Avec la volonté de régénérer ce qui dégénère, les intervenants ont fait preuve de beaucoup de lucidité et de civisme durant tout le débat, certes. Le point néanmoins est que, malgré la rhétorique de Rousseau qui attribue les inégalités à l’avènement de l’agriculture et par conséquence de la propriété, il n’est question dans toute cette controverse ni de sagesse ni de propriété mais d’assujettissement. Comme la matière tend à la forme, la Société, œuvre de l’action de masses humaines, aspire à se constituer en Autorités Souveraines dont le Droit Public légitime le pouvoir. Par contre, bien que jaloux de leurs intérêts, les Hommes qui la composent, sujets du Droit Civil, ne sont pas d’ordinaire en mesure de se choisir un Etat ; si une option leur est laissée, c’est entre deux et si l’on perd l’un on tombe sous la coupe d’un autre qui ne s’encombrera pas de valeurs morales à la Platon, mais, par la ruse, la loi ou la force, selon les contingences de l’Histoire, comme le pensait Machiavel dès le XVIème siècle (Le Prince), il se fera l’organisateur de la contrainte, incompatible avec l’idée d’Homme. Sachant que la TV leur bourre le mou, la sagesse commande donc aux citoyens de déjouer l’équivocité du mot « Cité », aussi bien forme de vie communautaire que pouvoir coercitif. La crainte inspirée est le maître mot de tout Pouvoir, auquel le régime démocratique n’échappe pas.
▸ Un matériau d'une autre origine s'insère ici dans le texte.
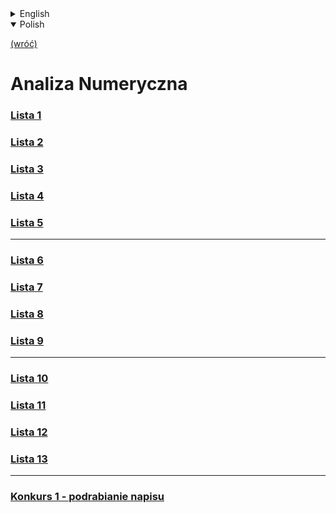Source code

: <details>
    <summary>English</summary>

[(back)](../)
# Numerical Analysis


</details>

<details open>
    <summary>Polish</summary>

[(wróć)](../)
# **A**naliza **N**umeryczna
### [Lista 1](./Lista1)
### [Lista 2](./Lista2)
### [Lista 3](./Lista3)
### [Lista 4](./Lista4)
### [Lista 5](./Lista5)
___
### [Lista 6](./Lista6)
### [Lista 7](./Lista7)
### [Lista 8](./Lista8)
### [Lista 9](./Lista9)
___
### [Lista 10](./Lista10)
### [Lista 11](./Lista11)
### [Lista 12](./Lista12)
### [Lista 13](./Lista13)
___
### [Konkurs 1 - podrabianie napisu]()      <!-- TODO -->

</details>



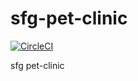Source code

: # sfg-pet-clinic
[![CircleCI](https://circleci.com/gh/jan268/sfg-pet-clinic.svg?style=svg)](https://app.circleci.com/pipelines/github/jan268/sfg-pet-clinic)
<p>sfg pet-clinic
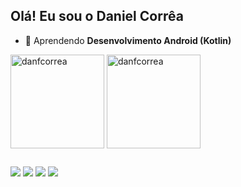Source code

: ## Olá! Eu sou o Daniel Corrêa
- 🌱 Aprendendo **Desenvolvimento Android (Kotlin)**

<div>
  <img height=150 align="center" src="https://github-readme-stats.vercel.app/api?username=danfcorrea&show_icons=true&theme=dracula&locale=pt-br&hide_border=true&rank_icon=github&include_all_commits=true" alt="danfcorrea" />
  <img height=150 align="center" src="https://github-readme-stats.vercel.app/api/top-langs?username=danfcorrea&show_icons=true&theme=dracula&locale=pt-br&layout=compact&hide_border=true" alt="danfcorrea" />
</div>

##

<div>
  <a href = "mailto:daniel.1997.df@gmail.com"><img src="https://img.shields.io/badge/Gmail-D14836?style=for-the-badge&logo=gmail&logoColor=white"></a>
  <a href = "https://wa.me/5531994893658"><img src="https://img.shields.io/badge/WhatsApp-25D366?style=for-the-badge&logo=whatsapp&logoColor=white"></a>
  <a href="https://www.linkedin.com/in/danfcorrea/"><img src= "https://img.shields.io/badge/LinkedIn-0077B5?style=for-the-badge&logo=linkedin&logoColor=white"></a>
  <a href="https://instagram.com/dan_felipe97"><img src= "https://img.shields.io/badge/Instagram-E4405F?style=for-the-badge&logo=instagram&logoColor=white"></a>
</div>

<!--
**danfcorrea/danfcorrea** is a ✨ _special_ ✨ repository because its `README.md` (this file) appears on your GitHub profile.

Here are some ideas to get you started:

- 🔭 I’m currently working on ...
- 🌱 I’m currently learning ...
- 👯 I’m looking to collaborate on ...
- 🤔 I’m looking for help with ...
- 💬 Ask me about ...
- 📫 How to reach me: ...
- 😄 Pronouns: ...
- ⚡ Fun fact: ...
-->
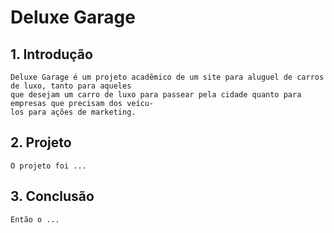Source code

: # **Deluxe Garage**

## **1. Introdução**
<!-- As quebras de linha devem ocorrer na Col 104. Verifique o valor no campo que indica a coluna a 
linha no "footer" do vs code-->    

    Deluxe Garage é um projeto acadêmico de um site para aluguel de carros de luxo, tanto para aqueles 
    que desejam um carro de luxo para passear pela cidade quanto para empresas que precisam dos veícu-
    los para ações de marketing.

## **2. Projeto**
    O projeto foi ...

## **3. Conclusão**
    Então o ...


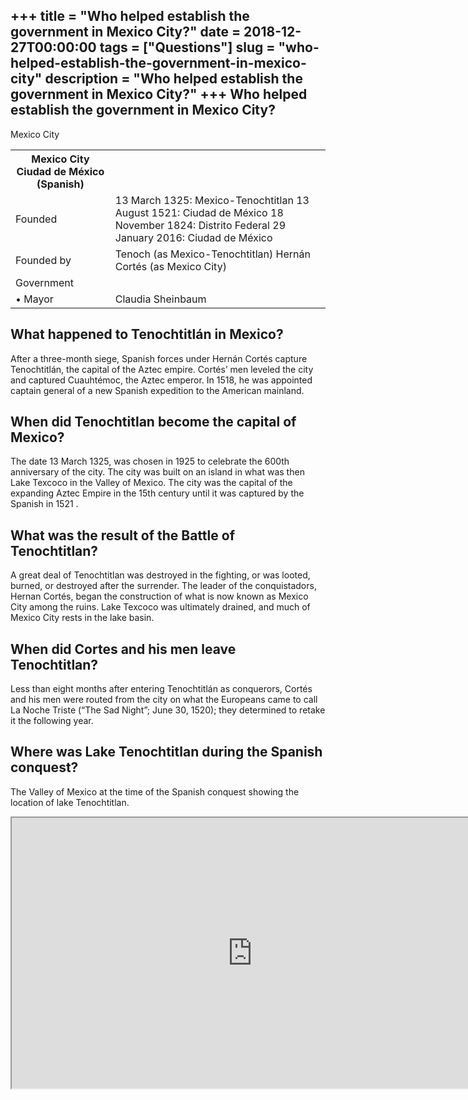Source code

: +++
title = "Who helped establish the government in Mexico City?"
date = 2018-12-27T00:00:00
tags = ["Questions"]
slug = "who-helped-establish-the-government-in-mexico-city"
description = "Who helped establish the government in Mexico City?"
+++
Who helped establish the government in Mexico City?
---------------------------------------------------

Mexico City

<table><tr><th>Mexico City Ciudad de México (Spanish)</th></tr><tr><td>Founded</td><td>13 March 1325: Mexico-Tenochtitlan 13 August 1521: Ciudad de México 18 November 1824: Distrito Federal 29 January 2016: Ciudad de México</td></tr><tr><td>Founded by</td><td>Tenoch (as Mexico-Tenochtitlan) Hernán Cortés (as Mexico City)</td></tr><tr><td>Government</td></tr><tr><td>• Mayor</td><td>Claudia Sheinbaum</td></tr></table>

What happened to Tenochtitlán in Mexico?
----------------------------------------

After a three-month siege, Spanish forces under Hernán Cortés capture Tenochtitlán, the capital of the Aztec empire. Cortés’ men leveled the city and captured Cuauhtémoc, the Aztec emperor. In 1518, he was appointed captain general of a new Spanish expedition to the American mainland.

When did Tenochtitlan become the capital of Mexico?
---------------------------------------------------

The date 13 March 1325, was chosen in 1925 to celebrate the 600th anniversary of the city. The city was built on an island in what was then Lake Texcoco in the Valley of Mexico. The city was the capital of the expanding Aztec Empire in the 15th century until it was captured by the Spanish in 1521 .

What was the result of the Battle of Tenochtitlan?
--------------------------------------------------

A great deal of Tenochtitlan was destroyed in the fighting, or was looted, burned, or destroyed after the surrender. The leader of the conquistadors, Hernan Cortés, began the construction of what is now known as Mexico City among the ruins. Lake Texcoco was ultimately drained, and much of Mexico City rests in the lake basin.

When did Cortes and his men leave Tenochtitlan?
-----------------------------------------------

Less than eight months after entering Tenochtitlán as conquerors, Cortés and his men were routed from the city on what the Europeans came to call La Noche Triste (“The Sad Night”; June 30, 1520); they determined to retake it the following year.

Where was Lake Tenochtitlan during the Spanish conquest?
--------------------------------------------------------

The Valley of Mexico at the time of the Spanish conquest showing the location of lake Tenochtitlan.

<iframe allow="accelerometer; autoplay; clipboard-write; encrypted-media; gyroscope; picture-in-picture" allowfullscreen="" class="__youtube_prefs__  epyt-is-override  no-lazyload" data-no-lazy="1" data-origheight="433" data-origwidth="770" data-skipgform_ajax_framebjll="" height="433" id="_ytid_48996" loading="lazy" src="https://www.youtube.com/embed/wFpN_-mTKaA?enablejsapi=1&autoplay=0&cc_load_policy=0&cc_lang_pref=&iv_load_policy=1&loop=0&modestbranding=0&rel=1&fs=1&playsinline=0&autohide=2&theme=dark&color=red&controls=1&" title="YouTube player" width="770"></iframe>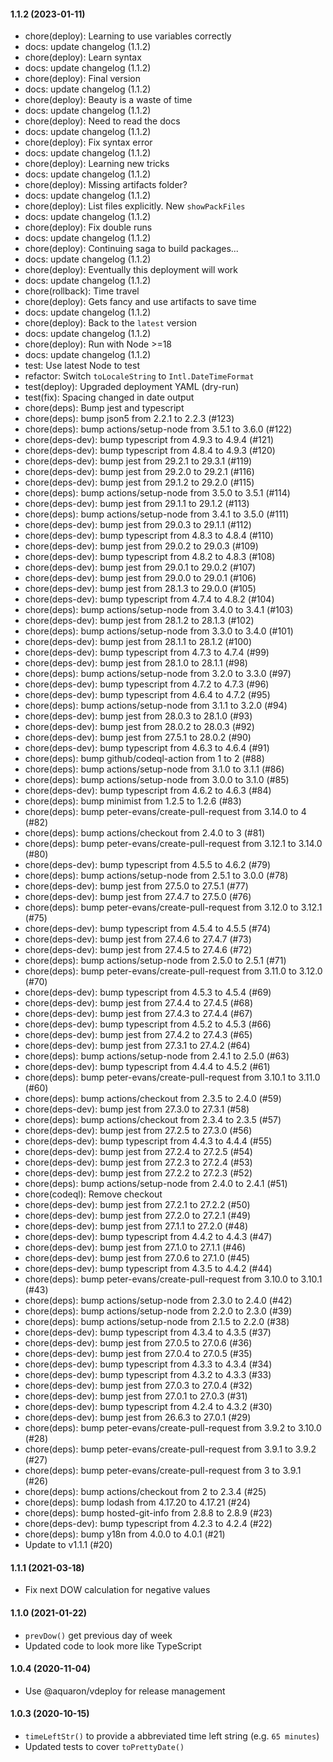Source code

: #### 1.1.2 (2023-01-11)

- chore(deploy): Learning to use variables correctly
- docs: update changelog (1.1.2)
- chore(deploy): Learn syntax
- docs: update changelog (1.1.2)
- chore(deploy): Final version
- docs: update changelog (1.1.2)
- chore(deploy): Beauty is a waste of time
- docs: update changelog (1.1.2)
- chore(deploy): Need to read the docs
- docs: update changelog (1.1.2)
- chore(deploy): Fix syntax error
- docs: update changelog (1.1.2)
- chore(deploy): Learning new tricks
- docs: update changelog (1.1.2)
- chore(deploy): Missing artifacts folder?
- docs: update changelog (1.1.2)
- chore(deploy): List files explicitly. New `showPackFiles`
- docs: update changelog (1.1.2)
- chore(deploy): Fix double runs
- docs: update changelog (1.1.2)
- chore(deploy): Continuing saga to build packages...
- docs: update changelog (1.1.2)
- chore(deploy): Eventually this deployment will work
- docs: update changelog (1.1.2)
- chore(rollback): Time travel
- chore(deploy): Gets fancy and use artifacts to save time
- docs: update changelog (1.1.2)
- chore(deploy): Back to the `latest` version
- docs: update changelog (1.1.2)
- chore(deploy): Run with Node >=18
- docs: update changelog (1.1.2)
- test: Use latest Node to test
- refactor: Switch `toLocaleString` to `Intl.DateTimeFormat`
- test(deploy): Upgraded deployment YAML (dry-run)
- test(fix): Spacing changed in date output
- chore(deps): Bump jest and typescript
- chore(deps): bump json5 from 2.2.1 to 2.2.3 (#123)
- chore(deps): bump actions/setup-node from 3.5.1 to 3.6.0 (#122)
- chore(deps-dev): bump typescript from 4.9.3 to 4.9.4 (#121)
- chore(deps-dev): bump typescript from 4.8.4 to 4.9.3 (#120)
- chore(deps-dev): bump jest from 29.2.1 to 29.3.1 (#119)
- chore(deps-dev): bump jest from 29.2.0 to 29.2.1 (#116)
- chore(deps-dev): bump jest from 29.1.2 to 29.2.0 (#115)
- chore(deps): bump actions/setup-node from 3.5.0 to 3.5.1 (#114)
- chore(deps-dev): bump jest from 29.1.1 to 29.1.2 (#113)
- chore(deps): bump actions/setup-node from 3.4.1 to 3.5.0 (#111)
- chore(deps-dev): bump jest from 29.0.3 to 29.1.1 (#112)
- chore(deps-dev): bump typescript from 4.8.3 to 4.8.4 (#110)
- chore(deps-dev): bump jest from 29.0.2 to 29.0.3 (#109)
- chore(deps-dev): bump typescript from 4.8.2 to 4.8.3 (#108)
- chore(deps-dev): bump jest from 29.0.1 to 29.0.2 (#107)
- chore(deps-dev): bump jest from 29.0.0 to 29.0.1 (#106)
- chore(deps-dev): bump jest from 28.1.3 to 29.0.0 (#105)
- chore(deps-dev): bump typescript from 4.7.4 to 4.8.2 (#104)
- chore(deps): bump actions/setup-node from 3.4.0 to 3.4.1 (#103)
- chore(deps-dev): bump jest from 28.1.2 to 28.1.3 (#102)
- chore(deps): bump actions/setup-node from 3.3.0 to 3.4.0 (#101)
- chore(deps-dev): bump jest from 28.1.1 to 28.1.2 (#100)
- chore(deps-dev): bump typescript from 4.7.3 to 4.7.4 (#99)
- chore(deps-dev): bump jest from 28.1.0 to 28.1.1 (#98)
- chore(deps): bump actions/setup-node from 3.2.0 to 3.3.0 (#97)
- chore(deps-dev): bump typescript from 4.7.2 to 4.7.3 (#96)
- chore(deps-dev): bump typescript from 4.6.4 to 4.7.2 (#95)
- chore(deps): bump actions/setup-node from 3.1.1 to 3.2.0 (#94)
- chore(deps-dev): bump jest from 28.0.3 to 28.1.0 (#93)
- chore(deps-dev): bump jest from 28.0.2 to 28.0.3 (#92)
- chore(deps-dev): bump jest from 27.5.1 to 28.0.2 (#90)
- chore(deps-dev): bump typescript from 4.6.3 to 4.6.4 (#91)
- chore(deps): bump github/codeql-action from 1 to 2 (#88)
- chore(deps): bump actions/setup-node from 3.1.0 to 3.1.1 (#86)
- chore(deps): bump actions/setup-node from 3.0.0 to 3.1.0 (#85)
- chore(deps-dev): bump typescript from 4.6.2 to 4.6.3 (#84)
- chore(deps): bump minimist from 1.2.5 to 1.2.6 (#83)
- chore(deps): bump peter-evans/create-pull-request from 3.14.0 to 4 (#82)
- chore(deps): bump actions/checkout from 2.4.0 to 3 (#81)
- chore(deps): bump peter-evans/create-pull-request from 3.12.1 to 3.14.0 (#80)
- chore(deps-dev): bump typescript from 4.5.5 to 4.6.2 (#79)
- chore(deps): bump actions/setup-node from 2.5.1 to 3.0.0 (#78)
- chore(deps-dev): bump jest from 27.5.0 to 27.5.1 (#77)
- chore(deps-dev): bump jest from 27.4.7 to 27.5.0 (#76)
- chore(deps): bump peter-evans/create-pull-request from 3.12.0 to 3.12.1 (#75)
- chore(deps-dev): bump typescript from 4.5.4 to 4.5.5 (#74)
- chore(deps-dev): bump jest from 27.4.6 to 27.4.7 (#73)
- chore(deps-dev): bump jest from 27.4.5 to 27.4.6 (#72)
- chore(deps): bump actions/setup-node from 2.5.0 to 2.5.1 (#71)
- chore(deps): bump peter-evans/create-pull-request from 3.11.0 to 3.12.0 (#70)
- chore(deps-dev): bump typescript from 4.5.3 to 4.5.4 (#69)
- chore(deps-dev): bump jest from 27.4.4 to 27.4.5 (#68)
- chore(deps-dev): bump jest from 27.4.3 to 27.4.4 (#67)
- chore(deps-dev): bump typescript from 4.5.2 to 4.5.3 (#66)
- chore(deps-dev): bump jest from 27.4.2 to 27.4.3 (#65)
- chore(deps-dev): bump jest from 27.3.1 to 27.4.2 (#64)
- chore(deps): bump actions/setup-node from 2.4.1 to 2.5.0 (#63)
- chore(deps-dev): bump typescript from 4.4.4 to 4.5.2 (#61)
- chore(deps): bump peter-evans/create-pull-request from 3.10.1 to 3.11.0 (#60)
- chore(deps): bump actions/checkout from 2.3.5 to 2.4.0 (#59)
- chore(deps-dev): bump jest from 27.3.0 to 27.3.1 (#58)
- chore(deps): bump actions/checkout from 2.3.4 to 2.3.5 (#57)
- chore(deps-dev): bump jest from 27.2.5 to 27.3.0 (#56)
- chore(deps-dev): bump typescript from 4.4.3 to 4.4.4 (#55)
- chore(deps-dev): bump jest from 27.2.4 to 27.2.5 (#54)
- chore(deps-dev): bump jest from 27.2.3 to 27.2.4 (#53)
- chore(deps-dev): bump jest from 27.2.2 to 27.2.3 (#52)
- chore(deps): bump actions/setup-node from 2.4.0 to 2.4.1 (#51)
- chore(codeql): Remove checkout
- chore(deps-dev): bump jest from 27.2.1 to 27.2.2 (#50)
- chore(deps-dev): bump jest from 27.2.0 to 27.2.1 (#49)
- chore(deps-dev): bump jest from 27.1.1 to 27.2.0 (#48)
- chore(deps-dev): bump typescript from 4.4.2 to 4.4.3 (#47)
- chore(deps-dev): bump jest from 27.1.0 to 27.1.1 (#46)
- chore(deps-dev): bump jest from 27.0.6 to 27.1.0 (#45)
- chore(deps-dev): bump typescript from 4.3.5 to 4.4.2 (#44)
- chore(deps): bump peter-evans/create-pull-request from 3.10.0 to 3.10.1 (#43)
- chore(deps): bump actions/setup-node from 2.3.0 to 2.4.0 (#42)
- chore(deps): bump actions/setup-node from 2.2.0 to 2.3.0 (#39)
- chore(deps): bump actions/setup-node from 2.1.5 to 2.2.0 (#38)
- chore(deps-dev): bump typescript from 4.3.4 to 4.3.5 (#37)
- chore(deps-dev): bump jest from 27.0.5 to 27.0.6 (#36)
- chore(deps-dev): bump jest from 27.0.4 to 27.0.5 (#35)
- chore(deps-dev): bump typescript from 4.3.3 to 4.3.4 (#34)
- chore(deps-dev): bump typescript from 4.3.2 to 4.3.3 (#33)
- chore(deps-dev): bump jest from 27.0.3 to 27.0.4 (#32)
- chore(deps-dev): bump jest from 27.0.1 to 27.0.3 (#31)
- chore(deps-dev): bump typescript from 4.2.4 to 4.3.2 (#30)
- chore(deps-dev): bump jest from 26.6.3 to 27.0.1 (#29)
- chore(deps): bump peter-evans/create-pull-request from 3.9.2 to 3.10.0 (#28)
- chore(deps): bump peter-evans/create-pull-request from 3.9.1 to 3.9.2 (#27)
- chore(deps): bump peter-evans/create-pull-request from 3 to 3.9.1 (#26)
- chore(deps): bump actions/checkout from 2 to 2.3.4 (#25)
- chore(deps): bump lodash from 4.17.20 to 4.17.21 (#24)
- chore(deps): bump hosted-git-info from 2.8.8 to 2.8.9 (#23)
- chore(deps-dev): bump typescript from 4.2.3 to 4.2.4 (#22)
- chore(deps): bump y18n from 4.0.0 to 4.0.1 (#21)
- Update to v1.1.1 (#20)

#### 1.1.1 (2021-03-18)
- Fix next DOW calculation for negative values

#### 1.1.0 (2021-01-22)
- `prevDow()` get previous day of week
- Updated code to look more like TypeScript

#### 1.0.4 (2020-11-04)
- Use @aquaron/vdeploy for release management

#### 1.0.3 (2020-10-15)
- `timeLeftStr()` to provide a abbreviated time left string (e.g. `65 minutes`)
- Updated tests to cover `toPrettyDate()`
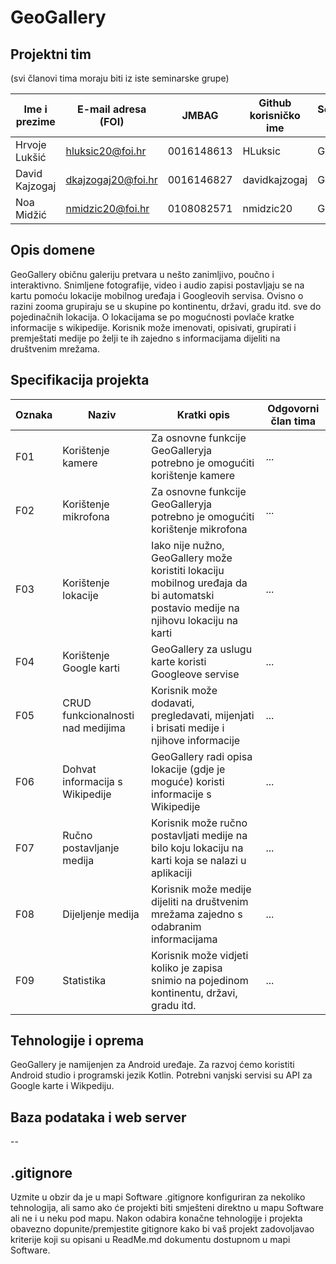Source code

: # GeoGallery

## Projektni tim
(svi članovi tima moraju biti iz iste seminarske grupe)

Ime i prezime | E-mail adresa (FOI) | JMBAG | Github korisničko ime | Seminarska grupa
------------  | ------------------- | ----- | --------------------- | ----------------
Hrvoje Lukšić | hluksic20@foi.hr | 0016148613 | HLuksic | G01
David Kajzogaj | dkajzogaj20@foi.hr | 0016146827 | davidkajzogaj | G01
Noa Midžić | nmidzic20@foi.hr | 0108082571 | nmidzic20 | G01

## Opis domene
GeoGallery običnu galeriju pretvara u nešto zanimljivo, poučno i interaktivno. Snimljene fotografije, video i audio zapisi postavljaju se na kartu pomoću lokacije mobilnog uređaja i Googleovih servisa. Ovisno o razini zooma grupiraju se u skupine po kontinentu, državi, gradu itd. sve do pojedinačnih lokacija. O lokacijama se po mogućnosti povlače kratke informacije s wikipedije. Korisnik može imenovati, opisivati, grupirati i premještati medije po želji te ih zajedno s informacijama dijeliti na društvenim mrežama.

## Specifikacija projekta
Oznaka | Naziv | Kratki opis | Odgovorni član tima
------ | ----- | ----------- | -------------------
F01 | Korištenje kamere | Za osnovne funkcije GeoGalleryja potrebno je omogućiti korištenje kamere | ...
F02 | Korištenje mikrofona | Za osnovne funkcije GeoGalleryja potrebno je omogućiti korištenje mikrofona | ...
F03 | Korištenje lokacije | Iako nije nužno, GeoGallery može koristiti lokaciju mobilnog uređaja da bi automatski postavio medije na njihovu lokaciju na karti | ...
F04 | Korištenje Google karti | GeoGallery za uslugu karte koristi Googleove servise | ...
F05 | CRUD funkcionalnosti nad medijima | Korisnik može dodavati, pregledavati, mijenjati i brisati medije i njihove informacije | ...
F06 | Dohvat informacija s Wikipedije | GeoGallery radi opisa lokacije (gdje je moguće) koristi informacije s Wikipedije | ...
F07 | Ručno postavljanje medija | Korisnik može ručno postavljati medije na bilo koju lokaciju na karti koja se nalazi u aplikaciji | ...
F08 | Dijeljenje medija | Korisnik može medije dijeliti na društvenim mrežama zajedno s odabranim informacijama | ...
F09 | Statistika | Korisnik može vidjeti koliko je zapisa snimio na pojedinom kontinentu, državi, gradu itd. | ...

## Tehnologije i oprema
GeoGallery je namijenjen za Android uređaje. Za razvoj ćemo koristiti Android studio i programski jezik Kotlin. Potrebni vanjski servisi su API za Google karte i Wikpediju.

## Baza podataka i web server
--

## .gitignore
Uzmite u obzir da je u mapi Software .gitignore konfiguriran za nekoliko tehnologija, ali samo ako će projekti biti smješteni direktno u mapu Software ali ne i u neku pod mapu. Nakon odabira konačne tehnologije i projekta obavezno dopunite/premjestite gitignore kako bi vaš projekt zadovoljavao kriterije koji su opisani u ReadMe.md dokumentu dostupnom u mapi Software.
Celui-ci est une institution politique aussi légitime qu’une autre et, en tant que forme désincarnée de gouvernement, il aspire tout autant à la violence, au point d’obliger ses sujets à une coopération forcée qui subsiste justement en raison de la divergence de destinées, publique et privée, une crise de Pouvoir étant invariablement identifiée à une crise du civisme.

Faut pas rêver. « Ne vous demandez pas ce que la Nation peut faire pour vous, mais ce que vous pouvez faire pour la nation », avait apostrophé un jour John Kennedy ses concitoyens leur assenant son fait.